If Vit D deficiency is your problem, you should start to feel significantly better within two to three days. It's so worth it. In total, it will cost you about £25 or less to buy all three.

If anyone wants to check their vitamin D levels I recommend these people who are an NHS lab. Recently had one done
www.vitamindtest.org.uk/

I had shockingly low vitamin D. Think it was around 10 when first tested. I have diagnoses of ME and fibro (I don’t think it is those things but they don’t know what else it is). I can’t say that getting my levels up has been a cure but I haven’t been as fatigued or sore.

Folic acid made the biggest difference - again very deficient in folate, and GP gave me 5mg tablets IIRC. For the first week of taking it, it felt like I was on amphetamines or something. After a week or so it settled to normal energy levels and then sadly dropped again even though my level is top of the range. Very odd.

With vitamin D, 4,000iu per day wasn’t enough to get my level up. I ended up buying the Better4U vitamin D and K2 spray and was on 9,000iu per day (3 sprays) for several months until my level was good, and now I take 3,000iu per day every day (more in winter or if I’m feeling really crap). The k2 helps prevent issues with calcium from a higher dose. This has helped me much more than tablets and I make sure i take it every day and do notice the difference if I miss it.

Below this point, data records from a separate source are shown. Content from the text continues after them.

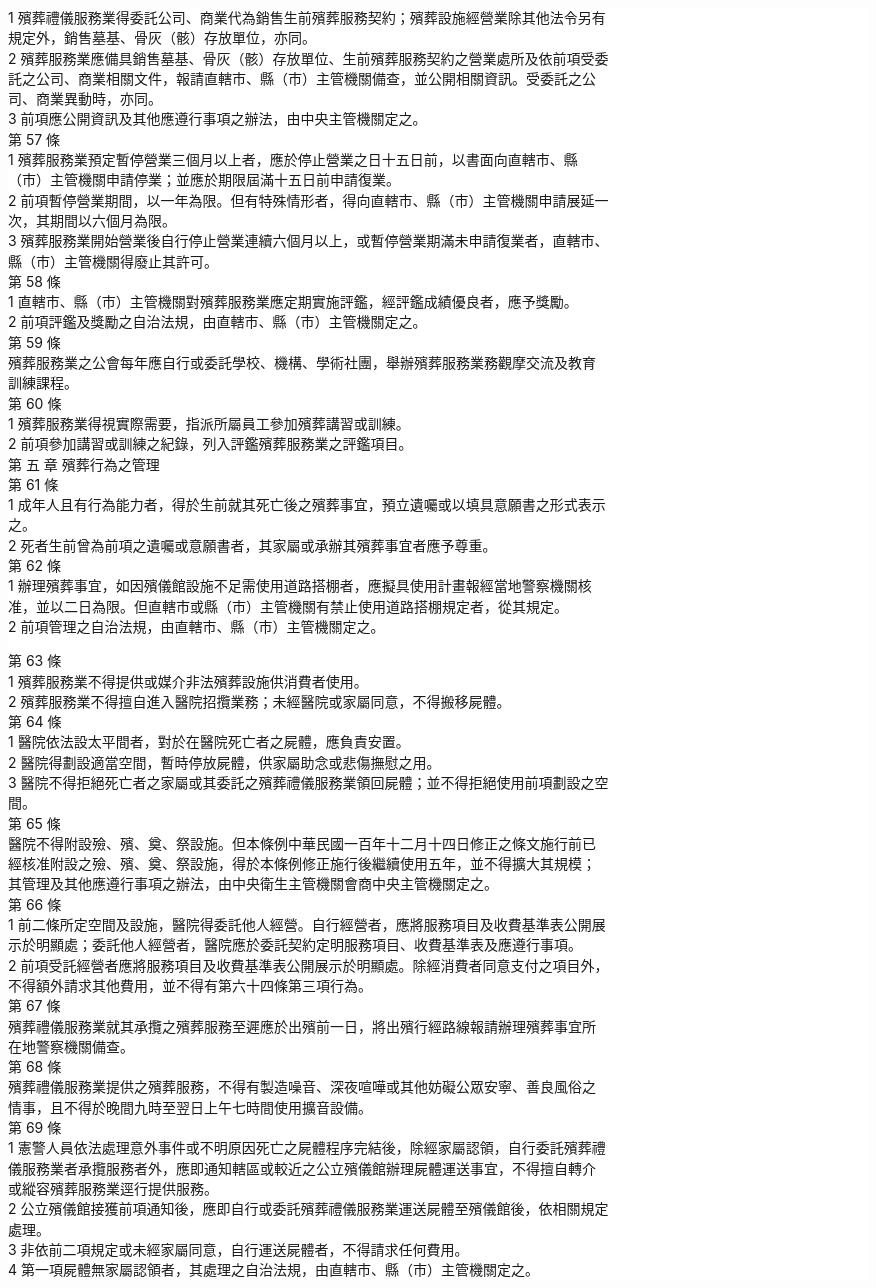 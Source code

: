 
1 殯葬禮儀服務業得委託公司、商業代為銷售生前殯葬服務契約；殯葬設施經營業除其他法令另有  
規定外，銷售墓基、骨灰（骸）存放單位，亦同。  
2 殯葬服務業應備具銷售墓基、骨灰（骸）存放單位、生前殯葬服務契約之營業處所及依前項受委  
託之公司、商業相關文件，報請直轄市、縣（市）主管機關備查，並公開相關資訊。受委託之公  
司、商業異動時，亦同。  
3 前項應公開資訊及其他應遵行事項之辦法，由中央主管機關定之。  
第 57 條  
1 殯葬服務業預定暫停營業三個月以上者，應於停止營業之日十五日前，以書面向直轄市、縣  
（市）主管機關申請停業；並應於期限屆滿十五日前申請復業。  
2 前項暫停營業期間，以一年為限。但有特殊情形者，得向直轄市、縣（市）主管機關申請展延一  
次，其期間以六個月為限。  
3 殯葬服務業開始營業後自行停止營業連續六個月以上，或暫停營業期滿未申請復業者，直轄市、  
縣（市）主管機關得廢止其許可。  
第 58 條  
1 直轄市、縣（市）主管機關對殯葬服務業應定期實施評鑑，經評鑑成績優良者，應予獎勵。  
2 前項評鑑及獎勵之自治法規，由直轄市、縣（市）主管機關定之。  
第 59 條  
殯葬服務業之公會每年應自行或委託學校、機構、學術社團，舉辦殯葬服務業務觀摩交流及教育  
訓練課程。  
第 60 條  
1 殯葬服務業得視實際需要，指派所屬員工參加殯葬講習或訓練。  
2 前項參加講習或訓練之紀錄，列入評鑑殯葬服務業之評鑑項目。  
第 五 章 殯葬行為之管理  
第 61 條  
1 成年人且有行為能力者，得於生前就其死亡後之殯葬事宜，預立遺囑或以填具意願書之形式表示  
之。  
2 死者生前曾為前項之遺囑或意願書者，其家屬或承辦其殯葬事宜者應予尊重。  
第 62 條  
1 辦理殯葬事宜，如因殯儀館設施不足需使用道路搭棚者，應擬具使用計畫報經當地警察機關核  
准，並以二日為限。但直轄市或縣（市）主管機關有禁止使用道路搭棚規定者，從其規定。  
2 前項管理之自治法規，由直轄市、縣（市）主管機關定之。  


第 63 條  
1 殯葬服務業不得提供或媒介非法殯葬設施供消費者使用。  
2 殯葬服務業不得擅自進入醫院招攬業務；未經醫院或家屬同意，不得搬移屍體。  
第 64 條  
1 醫院依法設太平間者，對於在醫院死亡者之屍體，應負責安置。  
2 醫院得劃設適當空間，暫時停放屍體，供家屬助念或悲傷撫慰之用。  
3 醫院不得拒絕死亡者之家屬或其委託之殯葬禮儀服務業領回屍體；並不得拒絕使用前項劃設之空  
間。  
第 65 條  
醫院不得附設殮、殯、奠、祭設施。但本條例中華民國一百年十二月十四日修正之條文施行前已  
經核准附設之殮、殯、奠、祭設施，得於本條例修正施行後繼續使用五年，並不得擴大其規模；  
其管理及其他應遵行事項之辦法，由中央衛生主管機關會商中央主管機關定之。  
第 66 條  
1 前二條所定空間及設施，醫院得委託他人經營。自行經營者，應將服務項目及收費基準表公開展  
示於明顯處；委託他人經營者，醫院應於委託契約定明服務項目、收費基準表及應遵行事項。  
2 前項受託經營者應將服務項目及收費基準表公開展示於明顯處。除經消費者同意支付之項目外，  
不得額外請求其他費用，並不得有第六十四條第三項行為。  
第 67 條  
殯葬禮儀服務業就其承攬之殯葬服務至遲應於出殯前一日，將出殯行經路線報請辦理殯葬事宜所  
在地警察機關備查。  
第 68 條  
殯葬禮儀服務業提供之殯葬服務，不得有製造噪音、深夜喧嘩或其他妨礙公眾安寧、善良風俗之  
情事，且不得於晚間九時至翌日上午七時間使用擴音設備。  
第 69 條  
1 憲警人員依法處理意外事件或不明原因死亡之屍體程序完結後，除經家屬認領，自行委託殯葬禮  
儀服務業者承攬服務者外，應即通知轄區或較近之公立殯儀館辦理屍體運送事宜，不得擅自轉介  
或縱容殯葬服務業逕行提供服務。  
2 公立殯儀館接獲前項通知後，應即自行或委託殯葬禮儀服務業運送屍體至殯儀館後，依相關規定  
處理。  
3 非依前二項規定或未經家屬同意，自行運送屍體者，不得請求任何費用。  
4 第一項屍體無家屬認領者，其處理之自治法規，由直轄市、縣（市）主管機關定之。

Not read the full thread but like you, my GP didn't test for vit D when I had a full bloods work up.

Anyway, I take a vit D + K spray for under the tongue. I'm convinced I don't absorb tablets properly. I also take an under the tongue disposable vit B12 tablet.

I got my vit D tested privately recently and it's 120. So, the sprays work.

Dissolvable, not disposable.

Yes it could be vit D or B12. I have had supplements for both but unfortunately still ill under investigation/elimination for fibromyalgia now

@Covidcorvid no coeliac, had a blood test and a gastroscopy

@DinosaurDiana yeah, low iron is what I thought it might be originally as I’ve been anaemia before abs felt like death but iron levels were fine :)

@Labobo that’s amazing! And it’s so cheap and easy to fix but doesn’t seem to be something gps will test as standard. I’ve literally had so many tests- liver function, kidney function, tumour markers, coeliac, full blood count, etc but never vitamin D

I had similar symptoms with low vit d and was prescribed 40,000 iu per day (not a typo) for 2 weeks then 20,000 per week for a while. It took 2 weeks of the super high dose to feel better.

It you have ever had any type of gastric surgery ulcers gallstones stomach problems you may not be able to absorb the tablet form of vitamins in some cases you might as well be taking smarties

You are better off taking the spray version of VItamin D which you can get from Amazon
Better You D3000 spray

That applies to any vitamins - take the spray version of the vitamins if you can

I've had very similar symptoms and gp is treating me for long covid .

Never had a positive test but worked the Cheltenham festival last March and was wiped out tired for a few days after.

Had severe aching since new year when Dh and ds both tested positive. I tested negative several times so didn't catch it from them.

Gp thinks exposure has caused an inflammatory flare up in the same way that a second exposure to chicken pox can trigger shingles

Have they not done a bloods test before now? Before I was referred to CFS/ME clinic I had to have about 15 blood tests to rule out any other options!